| Data |

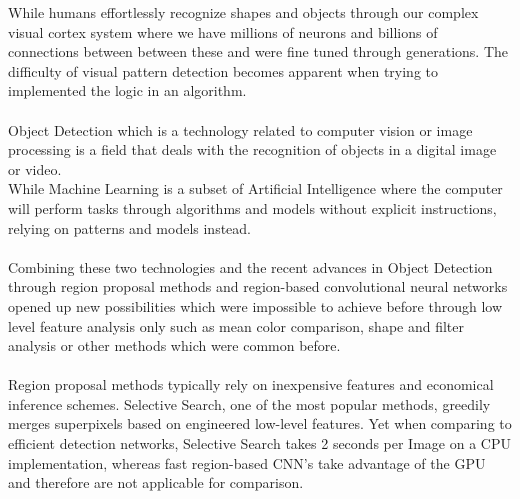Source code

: 
While humans effortlessly recognize shapes and objects through our complex visual cortex system where we have millions of neurons and
billions of connections between between these and were fine tuned through generations. The difficulty of visual pattern detection becomes
apparent when trying to implemented the logic in an algorithm.\cite{neuralnetworksanddeeplearning} \\ \\
Object Detection which is a technology related to computer vision or image processing is a field that deals with the recognition of objects
in a digital image or video.\\
While Machine Learning is a subset of Artificial Intelligence where the computer will perform tasks through algorithms and models without
explicit instructions, relying on patterns  and models instead.\\ \\
Combining these two technologies and the recent advances in Object Detection through region proposal methods and region-based convolutional
neural networks opened up new possibilities which were impossible to achieve before through low level feature analysis only such as mean
color comparison, shape and filter analysis or other methods which were common before. \\ \\
Region proposal methods typically rely on inexpensive features and economical inference schemes. Selective Search, one of the most popular
methods, greedily merges superpixels based on engineered low-level features. Yet when comparing to efficient detection networks, Selective
Search takes 2 seconds per Image on a CPU implementation, whereas fast region-based CNN's take advantage of the GPU and therefore are not
applicable for comparison.\cite{fasterrcnn}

| Task details |
Lines of the data above that include the string "level" must each be copied.

| Solution for this problem |
neural networks opened up new possibilities which were impossible to achieve before through low level feature analysis only such as mean
methods, greedily merges superpixels based on engineered low-level features. Yet when comparing to efficient detection networks, Selective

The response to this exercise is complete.